WHAT IS NEEDED: Find the word "Grumpy" in the material below and gather every line that contains it.

SUPPLIED DATA:
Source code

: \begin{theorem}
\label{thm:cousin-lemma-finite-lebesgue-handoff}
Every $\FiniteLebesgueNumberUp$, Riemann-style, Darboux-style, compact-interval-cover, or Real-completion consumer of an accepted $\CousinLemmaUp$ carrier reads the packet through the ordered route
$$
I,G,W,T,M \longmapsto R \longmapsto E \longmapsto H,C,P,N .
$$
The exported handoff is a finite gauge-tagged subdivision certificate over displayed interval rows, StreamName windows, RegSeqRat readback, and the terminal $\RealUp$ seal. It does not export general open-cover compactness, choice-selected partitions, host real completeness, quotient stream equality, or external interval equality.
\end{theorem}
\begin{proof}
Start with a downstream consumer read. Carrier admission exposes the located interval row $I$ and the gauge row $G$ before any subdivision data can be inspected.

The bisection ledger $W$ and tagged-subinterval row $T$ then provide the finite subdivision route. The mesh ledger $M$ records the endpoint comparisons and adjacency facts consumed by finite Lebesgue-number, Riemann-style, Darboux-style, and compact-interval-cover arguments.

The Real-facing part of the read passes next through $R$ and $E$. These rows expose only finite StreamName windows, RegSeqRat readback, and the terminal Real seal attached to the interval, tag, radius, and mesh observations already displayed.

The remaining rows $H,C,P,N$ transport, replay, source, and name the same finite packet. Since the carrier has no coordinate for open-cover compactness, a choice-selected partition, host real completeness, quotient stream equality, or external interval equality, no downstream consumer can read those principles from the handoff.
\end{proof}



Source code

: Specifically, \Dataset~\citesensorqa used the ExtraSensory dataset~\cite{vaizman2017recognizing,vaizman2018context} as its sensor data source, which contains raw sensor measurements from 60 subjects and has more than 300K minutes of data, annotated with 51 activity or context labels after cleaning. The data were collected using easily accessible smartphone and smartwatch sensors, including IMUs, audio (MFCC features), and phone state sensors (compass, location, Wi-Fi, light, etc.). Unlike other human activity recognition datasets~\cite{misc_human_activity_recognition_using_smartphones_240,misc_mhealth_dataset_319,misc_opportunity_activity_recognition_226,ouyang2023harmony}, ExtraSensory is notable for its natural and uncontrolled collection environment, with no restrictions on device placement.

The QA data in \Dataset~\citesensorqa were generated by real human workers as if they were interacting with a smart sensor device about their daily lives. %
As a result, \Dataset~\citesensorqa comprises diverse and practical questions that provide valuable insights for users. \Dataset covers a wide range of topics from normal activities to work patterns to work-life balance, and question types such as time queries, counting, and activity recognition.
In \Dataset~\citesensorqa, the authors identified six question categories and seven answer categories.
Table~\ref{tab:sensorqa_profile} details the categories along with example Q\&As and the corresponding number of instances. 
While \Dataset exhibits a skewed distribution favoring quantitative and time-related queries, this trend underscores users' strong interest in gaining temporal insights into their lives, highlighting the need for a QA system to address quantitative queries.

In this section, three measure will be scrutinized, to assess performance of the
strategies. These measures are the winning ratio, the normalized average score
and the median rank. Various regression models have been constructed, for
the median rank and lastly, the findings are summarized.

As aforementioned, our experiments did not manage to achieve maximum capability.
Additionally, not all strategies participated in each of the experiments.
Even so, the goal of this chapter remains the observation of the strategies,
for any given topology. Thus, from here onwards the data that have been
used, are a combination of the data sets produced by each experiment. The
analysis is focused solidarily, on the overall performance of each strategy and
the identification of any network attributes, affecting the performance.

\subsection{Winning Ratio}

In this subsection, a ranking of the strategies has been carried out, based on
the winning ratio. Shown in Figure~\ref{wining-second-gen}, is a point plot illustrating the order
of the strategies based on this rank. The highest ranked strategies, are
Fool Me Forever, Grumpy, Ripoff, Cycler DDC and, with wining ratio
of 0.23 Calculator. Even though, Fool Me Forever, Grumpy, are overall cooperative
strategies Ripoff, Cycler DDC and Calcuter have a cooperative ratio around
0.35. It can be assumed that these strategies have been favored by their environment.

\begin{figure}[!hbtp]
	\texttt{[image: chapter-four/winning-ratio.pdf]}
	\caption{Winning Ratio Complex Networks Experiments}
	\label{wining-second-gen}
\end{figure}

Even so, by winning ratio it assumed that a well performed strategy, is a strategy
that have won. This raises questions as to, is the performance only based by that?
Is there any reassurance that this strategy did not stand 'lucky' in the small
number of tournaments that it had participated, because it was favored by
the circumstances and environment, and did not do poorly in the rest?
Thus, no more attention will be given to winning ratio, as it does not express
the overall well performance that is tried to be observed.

RESULT FOR THIS TASK:
Fool Me Forever, Grumpy, Ripoff, Cycler DDC and, with wining ratio
of 0.23 Calculator. Even though, Fool Me Forever, Grumpy, are overall cooperative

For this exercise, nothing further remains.